In the entries below, tally the lines that contain the string "Darkling", then state that number alone.

Content starts

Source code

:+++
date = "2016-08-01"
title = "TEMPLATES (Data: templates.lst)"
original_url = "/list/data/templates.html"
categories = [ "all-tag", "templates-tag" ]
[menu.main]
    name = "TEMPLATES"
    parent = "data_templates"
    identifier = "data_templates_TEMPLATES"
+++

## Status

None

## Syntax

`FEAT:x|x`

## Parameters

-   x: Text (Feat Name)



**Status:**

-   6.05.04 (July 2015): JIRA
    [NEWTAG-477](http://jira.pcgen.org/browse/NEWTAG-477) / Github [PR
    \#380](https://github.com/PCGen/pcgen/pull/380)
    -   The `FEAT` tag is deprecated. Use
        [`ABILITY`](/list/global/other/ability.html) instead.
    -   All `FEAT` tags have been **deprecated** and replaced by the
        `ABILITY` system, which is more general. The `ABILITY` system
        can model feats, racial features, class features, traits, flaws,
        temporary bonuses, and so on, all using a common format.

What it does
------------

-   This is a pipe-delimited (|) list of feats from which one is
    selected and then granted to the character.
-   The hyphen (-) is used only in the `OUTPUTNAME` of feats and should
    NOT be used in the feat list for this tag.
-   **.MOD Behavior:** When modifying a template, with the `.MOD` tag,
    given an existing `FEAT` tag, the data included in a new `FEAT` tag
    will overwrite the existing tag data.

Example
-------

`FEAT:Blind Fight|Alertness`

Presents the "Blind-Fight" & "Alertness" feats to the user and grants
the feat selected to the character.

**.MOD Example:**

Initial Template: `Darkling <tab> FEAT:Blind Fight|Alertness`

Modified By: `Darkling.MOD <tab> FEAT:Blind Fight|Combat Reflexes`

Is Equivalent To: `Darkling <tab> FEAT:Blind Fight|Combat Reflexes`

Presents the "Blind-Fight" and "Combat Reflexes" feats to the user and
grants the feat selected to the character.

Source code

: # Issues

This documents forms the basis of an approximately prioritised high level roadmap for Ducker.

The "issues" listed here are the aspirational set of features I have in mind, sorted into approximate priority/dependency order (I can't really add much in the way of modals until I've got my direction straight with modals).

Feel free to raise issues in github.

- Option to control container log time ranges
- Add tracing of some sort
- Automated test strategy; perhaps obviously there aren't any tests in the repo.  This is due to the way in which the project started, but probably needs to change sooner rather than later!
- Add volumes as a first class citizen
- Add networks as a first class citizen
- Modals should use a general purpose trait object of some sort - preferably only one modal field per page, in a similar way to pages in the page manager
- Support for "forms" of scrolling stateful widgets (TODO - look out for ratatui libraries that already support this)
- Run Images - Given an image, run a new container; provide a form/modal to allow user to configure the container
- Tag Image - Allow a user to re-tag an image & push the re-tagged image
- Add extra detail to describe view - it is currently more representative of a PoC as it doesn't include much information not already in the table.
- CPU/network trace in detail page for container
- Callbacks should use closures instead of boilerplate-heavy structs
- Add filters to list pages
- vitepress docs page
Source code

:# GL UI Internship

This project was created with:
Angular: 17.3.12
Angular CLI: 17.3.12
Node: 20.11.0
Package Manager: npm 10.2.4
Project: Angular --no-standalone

Content ends

# Task response
3